本発明は、牛妊娠関連グリコタンパク質1(bPAG1:bovine pregnancy-associated glycoprotein 1)タンパク質に特異的に結合する抗体またはその抗原結合断片に関する。
産業動物である牛の飼育においては、ほとんどが、子牛生産を介して、農家の所得が成り立っている実情である。一方、牛の繁殖においては、受胎させることも重要であるが、受精させた牛の妊娠いかんを早期に診断することも、非受胎動物を早期に別途管理することができ、空胎期間を縮めることができるので、農家の原価節減が可能である。現在、牛妊娠診断のほとんどは、獣医または人工受精者により、妊娠30日ないし42日に、胎膜触診法によってなされている。また、他の方法としては、牛乳内のプロゲステロンを、放射性免疫法(RIA:radiommunoassay)を利用して検査する方法がある。該方法によれば、プロゲステロンは、妊娠の正常進行と正常維持に必要なステロイド系ホルモンであり、プロゲステロンの血清力価が妊娠初期に上昇するので、前記ホルモンの上昇程度を牛乳内で確認する方法である。しかし、前記放射性免疫分析法は、放射性物質を利用し、危険性が伴うだけではなく、複雑な実験装備を使用しなければならず、プロゲステロンの量は、牛によって異なるために、基準が不確かであり、正確な診断のためには、最小限2回以上の実験を行わなければならない問題点がある。従って、既存の問題点を解決すると共に、さらに簡便であって迅速に、牛の妊娠を初期に正確に診断することができる新たな方法の開発が必要である。

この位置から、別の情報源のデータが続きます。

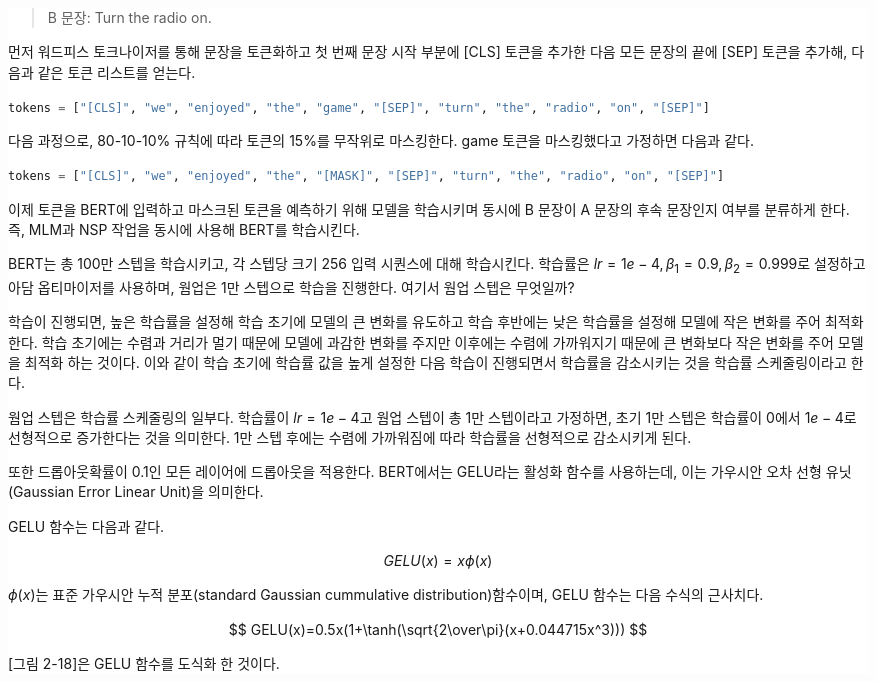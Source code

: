 > B 문장: Turn the radio on.
> 

먼저 워드피스 토크나이저를 통해 문장을 토큰화하고 첫 번째 문장 시작 부분에 [CLS] 토큰을 추가한 다음 모든 문장의 끝에 [SEP] 토큰을 추가해, 다음과 같은 토큰 리스트를 얻는다.

```python
tokens = ["[CLS]", "we", "enjoyed", "the", "game", "[SEP]", "turn", "the", "radio", "on", "[SEP]"]
```

다음 과정으로, 80-10-10% 규칙에 따라 토큰의 15%를 무작위로 마스킹한다. game 토큰을 마스킹했다고 가정하면 다음과 같다.

```python
tokens = ["[CLS]", "we", "enjoyed", "the", "[MASK]", "[SEP]", "turn", "the", "radio", "on", "[SEP]"]
```

이제 토큰을 BERT에 입력하고 마스크된 토큰을 예측하기 위해 모델을 학습시키며 동시에 B 문장이 A 문장의 후속 문장인지 여부를 분류하게 한다. 즉, MLM과 NSP 작업을 동시에 사용해 BERT를 학습시킨다.

BERT는 총 100만 스텝을 학습시키고, 각 스텝당 크기 256 입력 시퀀스에 대해 학습시킨다. 학습률은 $lr=1e-4, \beta_1=0.9, \beta_2=0.999$로 설정하고 아담 옵티마이저를 사용하며, 웜업은 1만 스텝으로 학습을 진행한다. 여기서 웜업 스텝은 무엇일까?

학습이 진행되면, 높은 학습률을 설정해 학습 초기에 모델의 큰 변화를 유도하고 학습 후반에는 낮은 학습률을 설정해 모델에 작은 변화를 주어 최적화한다. 학습 초기에는 수렴과 거리가 멀기 때문에 모델에 과감한 변화를 주지만 이후에는 수렴에 가까워지기 때문에 큰 변화보다 작은 변화를 주어 모델을 최적화 하는 것이다. 이와 같이 학습 초기에 학습률 값을 높게 설정한 다음 학습이 진행되면서 학습률을 감소시키는 것을 학습률 스케줄링이라고 한다.

웜업 스텝은 학습률 스케줄링의 일부다. 학습률이 $lr=1e-4$고 웜업 스텝이 총 1만 스텝이라고 가정하면, 초기 1만 스텝은 학습률이 0에서 $1e-4$로 선형적으로 증가한다는 것을 의미한다. 1만 스텝 후에는 수렴에 가까워짐에 따라 학습률을 선형적으로 감소시키게 된다.

또한 드롭아웃확률이 0.1인 모든 레이어에 드롭아웃을 적용한다. BERT에서는 GELU라는 활성화 함수를 사용하는데, 이는 가우시안 오차 선형 유닛(Gaussian Error Linear Unit)을 의미한다.

GELU 함수는 다음과 같다.

$$
GELU(x)=x\phi(x)
$$

$\phi(x)$는 표준 가우시안 누적 분포(standard Gaussian cummulative distribution)함수이며, GELU 함수는 다음 수식의 근사치다.

$$
GELU(x)=0.5x(1+\tanh(\sqrt{2\over\pi}(x+0.044715x^3)))
$$

[그림 2-18]은 GELU 함수를 도식화 한 것이다.

<p>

一様相は、bPAG1タンパク質に特異的に結合する抗体またはその抗原結合断片を提供することである。
他の様相は、bPAG1タンパク質に特異的に結合する抗体またはその抗原結合断片を生産するハイブリドーマ細胞(受託番号KCLRF−BP−00416)を提供することである。
他の様相は、bPAG1タンパク質に特異的に結合する抗体またはその抗原結合断片を含む組成物を提供することである。
他の様相は、前記組成物を含む牛の妊娠診断用キットを提供することである。
他の様相は、bPAG1タンパク質に特異的に結合する抗体またはその抗原結合断片を検体試料と接触させる段階と、および前記抗体または抗原結合断片に結合されたbPAG1タンパク質を検出する段階と、を含む牛で妊娠を診断する方法を提供することである。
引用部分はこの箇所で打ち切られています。